[ENTRIES PROVIDED — start]

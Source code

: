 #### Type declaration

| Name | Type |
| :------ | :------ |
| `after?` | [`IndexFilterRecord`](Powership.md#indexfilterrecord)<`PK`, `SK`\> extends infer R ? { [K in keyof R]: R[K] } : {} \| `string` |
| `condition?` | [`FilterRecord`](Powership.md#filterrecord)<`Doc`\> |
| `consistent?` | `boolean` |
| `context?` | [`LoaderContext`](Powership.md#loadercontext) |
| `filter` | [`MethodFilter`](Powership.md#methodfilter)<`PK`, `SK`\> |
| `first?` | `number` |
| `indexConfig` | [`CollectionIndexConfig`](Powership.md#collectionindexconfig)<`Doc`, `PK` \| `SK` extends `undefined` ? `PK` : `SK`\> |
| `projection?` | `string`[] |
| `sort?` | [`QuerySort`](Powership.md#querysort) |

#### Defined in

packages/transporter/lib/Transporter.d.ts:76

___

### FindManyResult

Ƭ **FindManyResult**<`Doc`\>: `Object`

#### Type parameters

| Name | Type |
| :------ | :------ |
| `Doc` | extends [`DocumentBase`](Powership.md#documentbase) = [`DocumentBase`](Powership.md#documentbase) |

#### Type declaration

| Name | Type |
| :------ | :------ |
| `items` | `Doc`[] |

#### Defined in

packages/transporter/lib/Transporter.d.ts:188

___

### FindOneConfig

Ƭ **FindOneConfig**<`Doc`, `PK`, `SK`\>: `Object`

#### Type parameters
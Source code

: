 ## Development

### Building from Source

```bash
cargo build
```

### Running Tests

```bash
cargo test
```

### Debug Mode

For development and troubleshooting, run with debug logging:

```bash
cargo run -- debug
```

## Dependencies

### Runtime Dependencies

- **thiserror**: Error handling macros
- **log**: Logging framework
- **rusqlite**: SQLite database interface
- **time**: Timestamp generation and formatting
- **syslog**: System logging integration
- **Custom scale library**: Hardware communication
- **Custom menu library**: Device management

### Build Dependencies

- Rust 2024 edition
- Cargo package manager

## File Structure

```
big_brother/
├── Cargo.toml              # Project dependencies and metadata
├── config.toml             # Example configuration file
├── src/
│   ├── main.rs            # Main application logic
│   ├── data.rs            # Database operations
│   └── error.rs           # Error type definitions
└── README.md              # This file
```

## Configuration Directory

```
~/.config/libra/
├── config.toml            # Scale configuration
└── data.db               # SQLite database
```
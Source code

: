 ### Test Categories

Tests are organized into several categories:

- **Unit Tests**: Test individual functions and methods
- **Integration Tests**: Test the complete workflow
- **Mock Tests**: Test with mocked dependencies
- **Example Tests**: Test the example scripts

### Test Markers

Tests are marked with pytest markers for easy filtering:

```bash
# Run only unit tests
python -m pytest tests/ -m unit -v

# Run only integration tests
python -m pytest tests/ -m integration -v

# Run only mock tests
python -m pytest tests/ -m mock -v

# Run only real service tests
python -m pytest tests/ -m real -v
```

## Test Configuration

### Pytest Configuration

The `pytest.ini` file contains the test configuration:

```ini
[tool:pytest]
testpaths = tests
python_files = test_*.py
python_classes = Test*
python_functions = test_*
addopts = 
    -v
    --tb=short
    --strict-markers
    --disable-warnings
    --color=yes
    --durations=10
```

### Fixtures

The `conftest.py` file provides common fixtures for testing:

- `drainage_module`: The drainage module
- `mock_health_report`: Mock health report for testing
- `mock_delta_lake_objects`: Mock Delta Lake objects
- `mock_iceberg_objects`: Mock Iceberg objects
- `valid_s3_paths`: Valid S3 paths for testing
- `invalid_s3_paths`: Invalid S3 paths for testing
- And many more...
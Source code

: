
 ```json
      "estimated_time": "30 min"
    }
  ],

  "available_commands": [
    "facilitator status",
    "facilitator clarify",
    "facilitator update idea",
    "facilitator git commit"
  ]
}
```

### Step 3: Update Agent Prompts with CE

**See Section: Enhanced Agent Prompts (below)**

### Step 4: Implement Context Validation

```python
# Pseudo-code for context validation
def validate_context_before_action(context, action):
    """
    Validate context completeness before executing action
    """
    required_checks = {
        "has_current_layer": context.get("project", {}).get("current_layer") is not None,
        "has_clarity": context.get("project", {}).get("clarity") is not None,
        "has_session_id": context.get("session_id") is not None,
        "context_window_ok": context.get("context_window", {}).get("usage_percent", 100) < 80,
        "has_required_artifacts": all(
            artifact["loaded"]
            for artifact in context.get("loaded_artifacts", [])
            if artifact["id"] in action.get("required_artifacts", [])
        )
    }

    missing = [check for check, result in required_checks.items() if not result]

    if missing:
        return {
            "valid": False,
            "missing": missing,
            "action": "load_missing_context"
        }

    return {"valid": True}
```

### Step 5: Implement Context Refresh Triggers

[ENTRIES PROVIDED — finish]

* WHAT IS BEING ASKED
Find each line in the records holding the string "FindManyResult" and show it.

* YOUR RESPONSE
### FindManyResult
Ƭ **FindManyResult**<`Doc`\>: `Object`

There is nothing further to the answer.